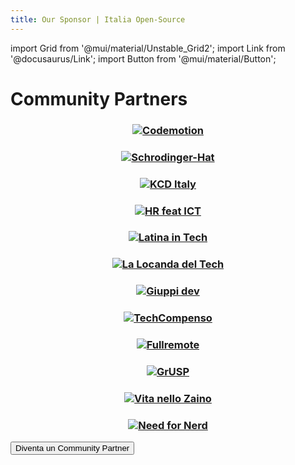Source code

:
 ```yaml
---
title: Our Sponsor | Italia Open-Source
---
```


import Grid from '@mui/material/Unstable_Grid2';
import Link from '@docusaurus/Link';
import Button from '@mui/material/Button';

# Community Partners

<Grid container>
    <Grid xs={12} sm={4} padding={3}>
        <a href="/communities/codemotion">
            <h3 align="center"><img src="/img/community-partners/codemotion.png" alt="Codemotion"/></h3>
        </a>
    </Grid>
    <Grid xs={12} sm={4} padding={3}>
        <a href="/communities/schrodinger-hat"><h3 align="center"><img src="/img/community-partners/schrodinger-hat.png" alt="Schrodinger-Hat"/></h3>
        </a>
    </Grid>
    <Grid xs={12} sm={4} padding={3}>
        <a href="/communities/kcd-italy"><h3 align="center"><img src="/img/community-partners/kcd-italy.svg" alt="KCD Italy"/></h3>
        </a>
    </Grid>
    <Grid xs={12} sm={4} padding={3}>
        <a href="/communities/hr-feat-ict"><h3 align="center"><img src="/img/community-partners/hr-feat-ict.png" alt="HR feat ICT"/></h3>
        </a>
    </Grid>
    <Grid xs={12} sm={4} padding={3}>
        <a href="/communities/latina-in-tech">
        <h3 align="center"><img src="/img/community-partners/lit.png" alt="Latina in Tech"/></h3>
        </a>
    </Grid>
    <Grid xs={12} sm={4} padding={3}>
        <a href="/communities/la-locanda-del-tech"><h3 align="center"><img src="/img/community-partners/la-locanda-del-tech.png" alt="La Locanda del Tech"/></h3>
        </a>
    </Grid>
    <Grid xs={12} sm={4} padding={3}>
        <a href="/communities/giuppi-dev"><h3 align="center"><img src="/img/community-partners/giuppi_dev_.png" alt="Giuppi dev"/></h3>
        </a>
    </Grid>
    <Grid xs={12} sm={4} padding={3}>
        <a href="/communities/techcompenso"><h3 align="center"><img src="/img/community-partners/tech-compenso.svg" alt="TechCompenso"/></h3>
        </a>
    </Grid>
    <Grid xs={12} sm={4} padding={3}>
        <a href="/communities/fullremote.it"><h3 align="center"><img src="/img/community-partners/fullremote.png" alt="Fullremote"/></h3>
        </a>
    </Grid>
    <Grid xs={12} sm={4} padding={3}>
        <a href="/communities/grusp"><h3 align="center"><img src="/img/community-partners/grusp.png" alt="GrUSP"/></h3>
        </a>
    </Grid>
    <Grid xs={12} sm={4} padding={3}>
        <a href="/communities/vita-nello-zaino">
        <h3 align="center"><img src="/img/community-partners/vitanellozaino.webp" alt="Vita nello Zaino"/></h3>
        </a>
    </Grid>
    <Grid xs={12} sm={4} padding={3}>
        <a href="/communities/need-for-nerd"><h3 align="center"><img src="/img/community-partners/need-for-nerd.png" alt="Need for Nerd"/></h3>
        </a>
    </Grid>
</Grid>

<Grid container margin={3}>
    <Grid xs={12} sm={6} smOffset={3}>
        <Link href="/partners/how-to-became-partners">
            <Button variant="contained" fullWidth={true}>
                <span>Diventa un Community Partner</span>
            </Button>
        </Link>
    </Grid>
</Grid>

============

▸ **What the exercise asks**
For this exercise, gather every line of the data that contains the word "Button".

▸ **Expected answer**
import Button from '@mui/material/Button';
            <Button variant="contained" fullWidth={true}>
            </Button>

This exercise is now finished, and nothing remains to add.